Le métier
de Virginia Woolf, Pierre Alechinsky (Dessin)

critiqué par JPGP, le 13 juillet 2023
( - 77 ans)


La note:  étoiles
Virginia Woolf et la forêt des mots
Prendre des mots n'est pas forcément les saisir. Encore moins les posséder. Toucher. Ce sont d’abord des vestiges. Ou des états naissants. Ce qui revient au même. Car les mots sont fuyants. Certes « Les mots ne vivent pas dans les dictionnaires, ils vivent dans l’esprit ». Mais ils restent parfois rebelles ;. Si l’on en voulait la preuve, qu’on se souvienne combien de fois, aux instants d’émotion, on les cherche sans les trouver, quand on en a le plus besoin. »

Virginia Woolf prouve donc dans ce livre qu’on possède moins les mots qu’eux-mêmes nous possèdent : «  Il n’y a rien de plus sauvage, de plus libre, de plus irresponsable, de plus impossible à dresser que les mots. » L’auteure a illustré comment s’en approcher. Elle a su procéder par caresse, par pression. Elle sait combien les mots sont une peau, une paroi, une écorce, une mue mais aussi une connaissance. Tout dans ce texte le prouve dans sa dynamique.

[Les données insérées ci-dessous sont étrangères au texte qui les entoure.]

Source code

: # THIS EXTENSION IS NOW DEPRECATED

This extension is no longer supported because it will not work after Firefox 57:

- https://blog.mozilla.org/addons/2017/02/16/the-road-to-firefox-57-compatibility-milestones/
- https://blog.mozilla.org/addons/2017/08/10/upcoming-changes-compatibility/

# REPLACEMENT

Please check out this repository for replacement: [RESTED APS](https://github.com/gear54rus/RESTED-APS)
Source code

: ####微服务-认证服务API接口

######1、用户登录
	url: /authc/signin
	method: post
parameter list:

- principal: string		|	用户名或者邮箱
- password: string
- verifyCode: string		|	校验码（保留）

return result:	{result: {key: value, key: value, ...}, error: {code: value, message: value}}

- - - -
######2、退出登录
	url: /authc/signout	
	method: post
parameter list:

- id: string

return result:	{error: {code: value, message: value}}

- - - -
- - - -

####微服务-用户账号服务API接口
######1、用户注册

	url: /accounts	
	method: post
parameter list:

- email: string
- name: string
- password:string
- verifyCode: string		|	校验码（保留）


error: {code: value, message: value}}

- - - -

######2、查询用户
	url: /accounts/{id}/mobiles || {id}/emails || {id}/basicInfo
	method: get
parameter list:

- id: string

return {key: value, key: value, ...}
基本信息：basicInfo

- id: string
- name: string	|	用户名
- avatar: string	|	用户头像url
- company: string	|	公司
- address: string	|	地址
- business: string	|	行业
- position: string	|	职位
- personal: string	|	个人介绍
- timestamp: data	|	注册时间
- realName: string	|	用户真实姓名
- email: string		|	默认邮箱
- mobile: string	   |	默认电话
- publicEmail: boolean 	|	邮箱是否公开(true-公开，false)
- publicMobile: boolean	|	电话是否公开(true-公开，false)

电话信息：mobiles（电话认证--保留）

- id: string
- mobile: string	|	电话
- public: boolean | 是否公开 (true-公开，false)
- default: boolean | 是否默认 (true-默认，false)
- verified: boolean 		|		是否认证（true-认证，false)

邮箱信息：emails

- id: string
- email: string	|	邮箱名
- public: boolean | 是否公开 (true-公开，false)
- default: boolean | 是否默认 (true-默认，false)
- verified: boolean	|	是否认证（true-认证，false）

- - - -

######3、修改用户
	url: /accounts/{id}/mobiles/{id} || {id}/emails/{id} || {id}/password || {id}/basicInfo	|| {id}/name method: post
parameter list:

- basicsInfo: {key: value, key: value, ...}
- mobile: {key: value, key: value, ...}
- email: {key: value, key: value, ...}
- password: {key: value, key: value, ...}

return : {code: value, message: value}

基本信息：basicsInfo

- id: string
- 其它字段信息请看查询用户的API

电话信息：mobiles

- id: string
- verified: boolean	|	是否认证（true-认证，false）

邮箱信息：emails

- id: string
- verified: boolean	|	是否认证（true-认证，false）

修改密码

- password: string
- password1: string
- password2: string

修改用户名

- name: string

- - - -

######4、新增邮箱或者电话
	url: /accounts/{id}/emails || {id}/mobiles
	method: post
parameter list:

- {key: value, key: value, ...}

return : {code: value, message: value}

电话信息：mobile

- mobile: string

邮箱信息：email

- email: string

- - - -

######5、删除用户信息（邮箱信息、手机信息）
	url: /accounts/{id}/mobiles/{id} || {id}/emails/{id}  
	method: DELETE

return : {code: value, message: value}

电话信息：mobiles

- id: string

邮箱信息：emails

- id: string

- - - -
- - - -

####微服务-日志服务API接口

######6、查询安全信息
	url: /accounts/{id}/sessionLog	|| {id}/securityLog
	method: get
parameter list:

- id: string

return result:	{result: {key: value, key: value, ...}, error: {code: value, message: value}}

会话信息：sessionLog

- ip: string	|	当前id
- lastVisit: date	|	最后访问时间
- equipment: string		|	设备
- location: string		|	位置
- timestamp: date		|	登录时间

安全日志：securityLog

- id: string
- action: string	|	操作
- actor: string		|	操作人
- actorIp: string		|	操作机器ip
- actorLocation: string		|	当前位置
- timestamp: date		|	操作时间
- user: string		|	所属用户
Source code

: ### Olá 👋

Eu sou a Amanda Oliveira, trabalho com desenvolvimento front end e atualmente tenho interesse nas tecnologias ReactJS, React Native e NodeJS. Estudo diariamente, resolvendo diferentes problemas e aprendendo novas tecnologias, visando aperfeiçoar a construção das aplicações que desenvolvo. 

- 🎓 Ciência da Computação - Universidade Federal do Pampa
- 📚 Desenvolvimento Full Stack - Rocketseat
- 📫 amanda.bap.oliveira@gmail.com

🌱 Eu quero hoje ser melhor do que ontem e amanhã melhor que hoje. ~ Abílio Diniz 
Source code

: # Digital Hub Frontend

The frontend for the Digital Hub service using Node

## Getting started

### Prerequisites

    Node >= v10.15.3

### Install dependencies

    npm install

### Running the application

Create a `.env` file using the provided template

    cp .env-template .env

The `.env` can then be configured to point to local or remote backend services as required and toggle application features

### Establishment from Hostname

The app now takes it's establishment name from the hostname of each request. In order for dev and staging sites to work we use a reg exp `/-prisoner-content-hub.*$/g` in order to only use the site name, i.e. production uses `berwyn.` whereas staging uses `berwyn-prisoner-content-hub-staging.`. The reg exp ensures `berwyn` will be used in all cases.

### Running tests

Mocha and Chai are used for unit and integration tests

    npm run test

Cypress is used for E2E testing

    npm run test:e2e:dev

Partant de la loi des mots qui les enjoint de s’échapper elle sait les rattraper : frottés aux parois de son crâne ils rendent ses circonvolutions visibles. Ils « montrent » et éclairent la pensée qui nous enveloppent. Ce sont donc par delà leurs classifications des empreintes organiques. Ils vont jusqu'à former un immense oignon où se superposent les gangues et les métamorphoses de l’écrivain comme de son lecteur.

Ce sont donc, par delà leur abstraction anonyme, des "aîtres" : ils sont ce qui nous habite et nous incorpore. La pensée ne se crée qu’en avançant dans leur magma, dans leur forêt.